Topoclusters are represented in the input graph by a separate set of nodes with edges connecting each to the set of cells belonging to the topocluster. The angular coordinates of a topocluster are taken at its energy barycenter.

3 Particle reconstruction algorithms

3.1 Parameterized particle-flow algorithm

To compare the performance of the ML algorithms, we implemented a traditional parameterised particle-flow algorithm [1], which we refer to as PPflow. The algorithm aims at subtracting the energy deposited in the calorimeter from charged particles associated to tracks. To this end, shower templates are derived from single \(\pi ^+\) samples and parameterized as a function of the track \(p_{{\textrm{T}}}\) and the layer where the first nuclear interaction takes place. The energy subtraction is performed in concentric rings of radius equal to a single cell pitch built from the extrapolated track position in each calorimeter layer. The ring’s energy is progressively subtracted from the topoclusters until the expected total energy determined in the single \(\pi ^+\) template is reached. The remaining energy in the topoclusters after this subtraction is considered as originating from neutral particles.

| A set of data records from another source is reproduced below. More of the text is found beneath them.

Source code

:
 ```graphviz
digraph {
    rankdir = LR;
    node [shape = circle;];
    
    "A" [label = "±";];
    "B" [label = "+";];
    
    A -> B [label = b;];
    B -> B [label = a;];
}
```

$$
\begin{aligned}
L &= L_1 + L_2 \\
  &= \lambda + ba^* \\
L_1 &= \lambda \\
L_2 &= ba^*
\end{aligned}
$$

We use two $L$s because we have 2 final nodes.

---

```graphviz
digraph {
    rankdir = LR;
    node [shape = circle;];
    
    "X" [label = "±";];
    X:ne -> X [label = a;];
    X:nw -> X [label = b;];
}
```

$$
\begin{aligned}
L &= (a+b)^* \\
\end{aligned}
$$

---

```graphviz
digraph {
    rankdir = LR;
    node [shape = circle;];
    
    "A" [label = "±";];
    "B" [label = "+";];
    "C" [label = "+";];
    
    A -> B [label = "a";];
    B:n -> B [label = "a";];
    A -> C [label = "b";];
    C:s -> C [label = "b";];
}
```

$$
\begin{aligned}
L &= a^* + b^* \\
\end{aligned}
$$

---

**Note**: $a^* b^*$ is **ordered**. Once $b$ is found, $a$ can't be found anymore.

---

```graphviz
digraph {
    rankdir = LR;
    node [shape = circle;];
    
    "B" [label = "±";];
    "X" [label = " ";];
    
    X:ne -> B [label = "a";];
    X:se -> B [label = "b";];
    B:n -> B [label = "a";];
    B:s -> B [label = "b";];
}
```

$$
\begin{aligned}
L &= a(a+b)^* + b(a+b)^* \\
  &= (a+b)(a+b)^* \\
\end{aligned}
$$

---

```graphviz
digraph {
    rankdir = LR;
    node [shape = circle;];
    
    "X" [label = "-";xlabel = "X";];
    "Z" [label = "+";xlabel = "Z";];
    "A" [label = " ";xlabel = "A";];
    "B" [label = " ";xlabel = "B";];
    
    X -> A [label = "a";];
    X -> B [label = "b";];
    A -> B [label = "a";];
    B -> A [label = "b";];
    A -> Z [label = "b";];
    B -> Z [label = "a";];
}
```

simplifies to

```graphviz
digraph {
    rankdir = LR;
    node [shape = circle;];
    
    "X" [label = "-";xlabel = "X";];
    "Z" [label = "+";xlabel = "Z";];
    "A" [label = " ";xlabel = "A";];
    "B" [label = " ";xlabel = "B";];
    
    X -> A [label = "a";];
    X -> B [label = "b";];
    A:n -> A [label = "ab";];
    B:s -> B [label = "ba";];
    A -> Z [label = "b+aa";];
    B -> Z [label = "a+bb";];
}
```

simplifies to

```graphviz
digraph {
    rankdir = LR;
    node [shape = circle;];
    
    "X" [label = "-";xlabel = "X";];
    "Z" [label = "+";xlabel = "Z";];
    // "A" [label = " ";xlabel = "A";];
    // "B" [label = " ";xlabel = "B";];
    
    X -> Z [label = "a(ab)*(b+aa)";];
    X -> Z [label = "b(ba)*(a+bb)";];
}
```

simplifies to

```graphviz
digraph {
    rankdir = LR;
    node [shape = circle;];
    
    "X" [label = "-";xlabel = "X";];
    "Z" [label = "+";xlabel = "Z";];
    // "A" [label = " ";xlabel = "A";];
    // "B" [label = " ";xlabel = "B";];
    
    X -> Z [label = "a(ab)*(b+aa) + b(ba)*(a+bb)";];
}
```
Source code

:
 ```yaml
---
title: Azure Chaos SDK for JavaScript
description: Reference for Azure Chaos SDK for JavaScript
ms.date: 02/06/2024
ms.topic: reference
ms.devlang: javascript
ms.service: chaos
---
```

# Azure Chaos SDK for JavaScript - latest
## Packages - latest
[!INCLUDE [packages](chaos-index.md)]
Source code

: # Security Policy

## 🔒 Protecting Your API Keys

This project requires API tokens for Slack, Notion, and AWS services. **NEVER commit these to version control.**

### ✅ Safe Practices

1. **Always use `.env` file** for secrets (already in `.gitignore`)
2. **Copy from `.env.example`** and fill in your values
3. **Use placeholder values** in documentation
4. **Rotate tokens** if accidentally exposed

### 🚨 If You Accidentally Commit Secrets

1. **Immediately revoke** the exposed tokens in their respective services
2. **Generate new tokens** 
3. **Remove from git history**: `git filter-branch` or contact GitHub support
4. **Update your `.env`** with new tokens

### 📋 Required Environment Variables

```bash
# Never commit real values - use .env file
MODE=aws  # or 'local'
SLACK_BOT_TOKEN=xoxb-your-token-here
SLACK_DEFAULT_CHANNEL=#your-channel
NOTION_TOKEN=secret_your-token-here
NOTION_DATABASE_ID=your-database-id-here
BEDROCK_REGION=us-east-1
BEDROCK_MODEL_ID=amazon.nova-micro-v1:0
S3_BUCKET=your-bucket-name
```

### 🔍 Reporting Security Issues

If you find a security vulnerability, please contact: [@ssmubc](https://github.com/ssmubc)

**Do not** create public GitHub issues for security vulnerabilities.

The PPflow algorithm does not aim at reconstructing the single particles composing the jets, but rather it is designed to estimate the overall neutral energy component for each topocluster.

3.2 Common description for the ML algorithms

We investigate three ML-based particle reconstruction models for the set-to-set prediction R(D): object condensation (OC) as an existing ML baseline, transformer set prediction network with slot attention (TSPN-SA), and a hypergraph architecture (HGPflow). Descriptions of each algorithm is given in Sects. 3.43.5, and 3.6. Section 4 compares their relative particle-level performance and a comparison to the PPflow baseline for jet reconstruction.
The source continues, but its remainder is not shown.